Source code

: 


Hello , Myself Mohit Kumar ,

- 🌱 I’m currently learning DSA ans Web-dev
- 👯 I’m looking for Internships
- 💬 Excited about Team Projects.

────────────────────────────────────────

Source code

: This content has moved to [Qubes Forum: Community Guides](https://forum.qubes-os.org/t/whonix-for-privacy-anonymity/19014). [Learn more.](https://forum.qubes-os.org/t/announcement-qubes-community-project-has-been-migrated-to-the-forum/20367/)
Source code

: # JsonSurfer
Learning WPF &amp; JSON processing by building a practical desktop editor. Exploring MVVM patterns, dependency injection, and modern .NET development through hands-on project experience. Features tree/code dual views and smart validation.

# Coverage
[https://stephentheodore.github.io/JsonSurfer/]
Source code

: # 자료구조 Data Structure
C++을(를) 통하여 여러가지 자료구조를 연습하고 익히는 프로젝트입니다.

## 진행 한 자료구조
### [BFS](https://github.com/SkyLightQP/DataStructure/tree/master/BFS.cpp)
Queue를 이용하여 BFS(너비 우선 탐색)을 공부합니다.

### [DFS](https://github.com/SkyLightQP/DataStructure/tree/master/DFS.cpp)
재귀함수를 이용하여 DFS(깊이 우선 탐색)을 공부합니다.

────────────────────────────────────────

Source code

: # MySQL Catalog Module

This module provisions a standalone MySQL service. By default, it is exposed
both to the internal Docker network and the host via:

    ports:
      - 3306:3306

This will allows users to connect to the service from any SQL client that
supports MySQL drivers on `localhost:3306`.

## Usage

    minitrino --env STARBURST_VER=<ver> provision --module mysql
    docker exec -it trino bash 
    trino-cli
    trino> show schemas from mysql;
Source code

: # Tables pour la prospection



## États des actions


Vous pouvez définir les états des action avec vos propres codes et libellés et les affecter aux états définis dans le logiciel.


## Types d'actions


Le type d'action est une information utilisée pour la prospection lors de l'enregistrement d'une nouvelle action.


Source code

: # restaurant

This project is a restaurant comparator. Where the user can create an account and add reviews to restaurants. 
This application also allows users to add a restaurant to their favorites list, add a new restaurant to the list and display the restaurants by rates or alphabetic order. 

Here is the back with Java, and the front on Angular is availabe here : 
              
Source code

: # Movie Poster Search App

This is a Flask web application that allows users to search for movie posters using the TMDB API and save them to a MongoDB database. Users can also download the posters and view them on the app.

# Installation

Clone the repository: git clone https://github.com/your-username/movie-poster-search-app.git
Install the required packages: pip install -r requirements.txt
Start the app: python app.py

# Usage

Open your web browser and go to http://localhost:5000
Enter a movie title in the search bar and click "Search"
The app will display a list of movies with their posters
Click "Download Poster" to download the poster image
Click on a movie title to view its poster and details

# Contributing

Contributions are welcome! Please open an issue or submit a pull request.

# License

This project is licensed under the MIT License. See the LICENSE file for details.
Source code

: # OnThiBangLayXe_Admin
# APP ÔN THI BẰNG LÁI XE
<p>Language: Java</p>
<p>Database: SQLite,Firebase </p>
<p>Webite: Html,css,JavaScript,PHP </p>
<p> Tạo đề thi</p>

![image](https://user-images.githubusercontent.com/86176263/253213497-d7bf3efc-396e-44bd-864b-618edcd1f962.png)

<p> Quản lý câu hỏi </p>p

────────────────────────────────────────

From the records above, transcribe exactly the run of lines that opens with the line holding "Clone the repository: git" and closes with the line holding "The app will", both included.

Clone the repository: git clone https://github.com/your-username/movie-poster-search-app.git
Install the required packages: pip install -r requirements.txt
Start the app: python app.py

# Usage

Open your web browser and go to http://localhost:5000
Enter a movie title in the search bar and click "Search"
The app will display a list of movies with their posters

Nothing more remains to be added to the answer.